Over the years we have been involved in the implementation of many Instructional Improvement Systems (IIS). The objective of these systems is to produce solid instructional decisions that when implemented provide more effective teaching practices throughout a school or district.
These systems have been both a source and a user of the analytical data stored by our longitudinal data systems. I would like to share what we have seen that has worked as well as approaches that have been less successful.
When supplied with accurate and detailed data, IIS present teachers with recommendations for specific lesson plans for individual students and groups of students. While these systems may make excellent recommendations, we have found that the application of these systems in the classroom is frequently unsuccessful. One of the major reasons is because many Instructional Systems are designed as a “black box.” Data is inserted into the system and recommendations are made with little explanation. Teachers have shared with us that typical Instructional Improvement Systems are too rigid, provide too few choices to choose from (lessons, timing, etc) and provide little wiggle room for the teacher to implement the prescribed recommendations for the individual and/or group of students.
We believe that it is critical to engage teachers in the decision process with a transparent solution that is supported by the data. We also believe that it is critical that recommendations provide visibility to measured results.
The most successful IIS provide both meaningful data, as well as multiple choices for the teacher. Interestingly, some of the most successful systems in the past were home grown and were substantially less sophisticated than some that failed, but were still accepted because they engaged the teachers and made them an integral part of the decision process.
As the education market shifts towards personalization and data becomes more prevalent within daily decision making, one of the questions becomes: what is the validity of IIS and what is their impact in the long run?
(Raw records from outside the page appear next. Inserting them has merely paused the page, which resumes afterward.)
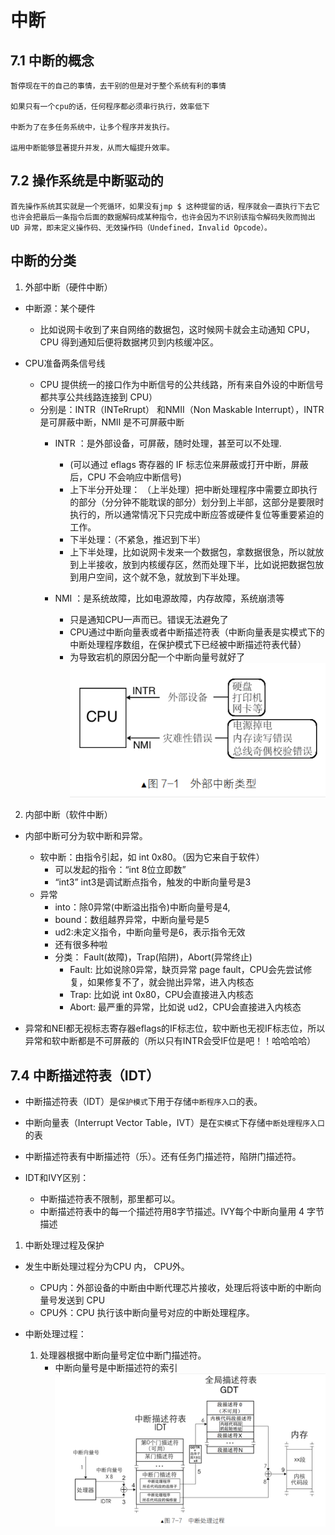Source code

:# 中断

## 7.1 中断的概念
    暂停现在干的自己的事情，去干别的但是对于整个系统有利的事情  
    
    如果只有一个cpu的话，任何程序都必须串行执行，效率低下
    
    中断为了在多任务系统中，让多个程序并发执行。
    
    运用中断能够显著提升并发，从而大幅提升效率。

## 7.2 操作系统是中断驱动的

    首先操作系统其实就是一个死循环，如果没有jmp $ 这种提留的话，程序就会一直执行下去它也许会把最后一条指令后面的数据解码成某种指令，也许会因为不识别该指令解码失败而抛出 UD 异常，即未定义操作码、无效操作码（Undefined，Invalid Opcode）。

## 中断的分类

1. 外部中断（硬件中断）
- 中断源：某个硬件
    - 比如说网卡收到了来自网络的数据包，这时候网卡就会主动通知 CPU，CPU 得到通知后便将数据拷贝到内核缓冲区。
   
- CPU准备两条信号线 
    - CPU 提供统一的接口作为中断信号的公共线路，所有来自外设的中断信号都共享公共线路连接到 CPU）
    - 分别是：INTR（INTeRrupt） 和NMII（Non Maskable Interrupt），INTR 是可屏蔽中断，NMII 是不可屏蔽中断
         - INTR ：是外部设备，可屏蔽，随时处理，甚至可以不处理.
            - (可以通过 eflags 寄存器的 IF 标志位来屏蔽或打开中断，屏蔽后，CPU 不会响应中断信号)
            - 上下半分开处理： （上半处理）把中断处理程序中需要立即执行的部分（分分钟不能耽误的部分）划分到上半部，这部分是要限时执行的，所以通常情况下只完成中断应答或硬件复位等重要紧迫的工作。
            - 下半处理：（不紧急，推迟到下半）
            - 上下半处理，比如说网卡发来一个数据包，拿数据很急，所以就放到上半接收，放到内核缓存区，然而处理下半，比如说把数据包放到用户空间，这个就不急，就放到下半处理。
     
         - NMI ：是系统故障，比如电源故障，内存故障，系统崩溃等
            - 只是通知CPU一声而已。错误无法避免了
            -   CPU通过中断向量表或者中断描述符表（中断向量表是实模式下的中断处理程序数组，在保护模式下已经被中断描述符表代替）
            - 为导致宕机的原因分配一个中断向量号就好了
     ![外部中断](../poto/7/7-1.png)

2. 内部中断（软件中断）

- 内部中断可分为软中断和异常。
    - 软中断：由指令引起，如 int 0x80。（因为它来自于软件）
        - 可以发起的指令：“int 8位立即数” 
        - “int3” int3是调试断点指令，触发的中断向量号是3
    - 异常
        - into：除0异常(中断溢出指令)中断向量号是4,
        - bound：数组越界异常，中断向量号是5
        - ud2:未定义指令，中断向量号是6，表示指令无效
        - 还有很多种啦
        - 分类： Fault(故障)，Trap(陷阱)，Abort(异常终止)
            - Fault: 比如说除0异常，缺页异常 page fault，CPU会先尝试修复，如果修复不了，就会抛出异常，进入内核态
            - Trap: 比如说 int 0x80，CPU会直接进入内核态
            - Abort: 最严重的异常，比如说 ud2，CPU会直接进入内核态
        
- 异常和NEI都无视标志寄存器eflags的IF标志位，软中断也无视IF标志位，所以异常和软中断都是不可屏蔽的（所以只有INTR会受IF位是吧！！哈哈哈哈）


## 7.4 中断描述符表（IDT）

- 中断描述符表（IDT）是`保护模式`下用于存储`中断程序入口`的表。
- 中断向量表（Interrupt Vector Table，IVT）是在`实模式`下存储`中断处理程序入口`的表

- 中断描述符表有中断描述符（乐）。还有任务门描述符，陷阱门描述符。

- IDT和IVY区别：
    - 中断描述符表不限制，那里都可以。
    - 中断描述符表中的每一个描述符用8字节描述。IVY每个中断向量用 4 字节描述

1. 中断处理过程及保护
- 发生中断处理过程分为CPU 内， CPU外。
    - CPU内：外部设备的中断由中断代理芯片接收，处理后将该中断的中断向量号发送到 CPU
    - CPU外：CPU 执行该中断向量号对应的中断处理程序。
- 中断处理过程：

    1. 处理器根据中断向量号定位中断门描述符。
        - 中断向量号是中断描述符的索引
    ![中断处理过程](../poto/7/7-7.png)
Do IIS improve the learning results of students? At this point, we don’t have any clear conclusions; however it is clear that a system that engages teachers in the decision process with both meaningful data and choice results in teachers being more receptive. This leads me to hypothesize that an IIS that informs the teacher and allows the teacher to make decisions will improve faster than systems that rely on black box algorithms.
I look forward to sharing more about this trend as we engage with both teachers and parents and dig further into the billions of records of data we are accumulating.